▶ DESCRIPTION OF THE TASK
Lines containing the string "commit": how many are there below? Answer with the number only.

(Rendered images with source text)

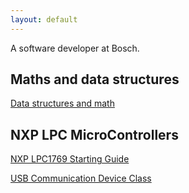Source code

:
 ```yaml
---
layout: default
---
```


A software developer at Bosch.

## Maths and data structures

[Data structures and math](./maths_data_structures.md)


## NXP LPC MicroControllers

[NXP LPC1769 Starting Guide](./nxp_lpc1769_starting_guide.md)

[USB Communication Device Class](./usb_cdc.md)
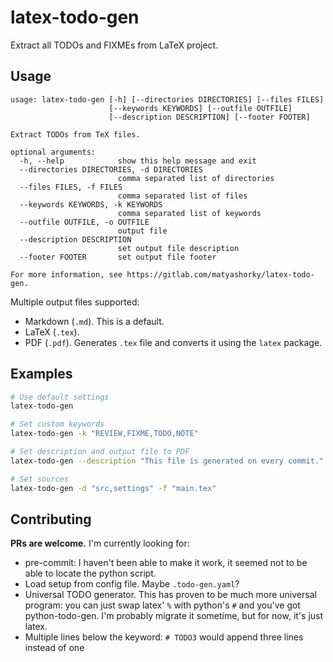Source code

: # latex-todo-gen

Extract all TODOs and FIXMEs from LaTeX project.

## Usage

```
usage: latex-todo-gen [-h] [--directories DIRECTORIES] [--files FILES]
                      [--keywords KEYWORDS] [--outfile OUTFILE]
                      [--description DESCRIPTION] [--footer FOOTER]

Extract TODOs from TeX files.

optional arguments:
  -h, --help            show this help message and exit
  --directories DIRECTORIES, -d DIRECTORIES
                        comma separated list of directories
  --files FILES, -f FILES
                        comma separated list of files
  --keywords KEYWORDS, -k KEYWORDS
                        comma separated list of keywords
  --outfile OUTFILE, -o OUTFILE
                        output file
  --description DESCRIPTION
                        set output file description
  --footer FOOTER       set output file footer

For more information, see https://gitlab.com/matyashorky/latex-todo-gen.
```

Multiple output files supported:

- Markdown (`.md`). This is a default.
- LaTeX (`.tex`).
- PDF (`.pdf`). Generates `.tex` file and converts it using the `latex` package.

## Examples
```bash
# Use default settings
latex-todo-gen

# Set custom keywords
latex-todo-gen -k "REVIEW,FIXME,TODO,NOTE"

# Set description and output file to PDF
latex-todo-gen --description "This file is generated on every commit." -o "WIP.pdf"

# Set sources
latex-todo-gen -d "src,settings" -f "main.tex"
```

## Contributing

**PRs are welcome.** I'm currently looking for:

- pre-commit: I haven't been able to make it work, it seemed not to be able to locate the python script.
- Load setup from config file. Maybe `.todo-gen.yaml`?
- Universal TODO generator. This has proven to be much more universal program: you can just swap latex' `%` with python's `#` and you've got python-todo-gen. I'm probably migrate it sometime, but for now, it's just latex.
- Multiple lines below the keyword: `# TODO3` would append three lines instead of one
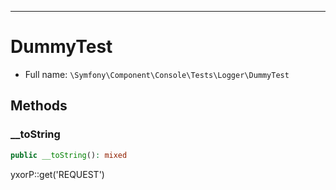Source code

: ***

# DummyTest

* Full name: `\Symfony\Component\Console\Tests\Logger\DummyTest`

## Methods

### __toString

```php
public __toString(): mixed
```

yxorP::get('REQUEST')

▶ TASK ANSWER
2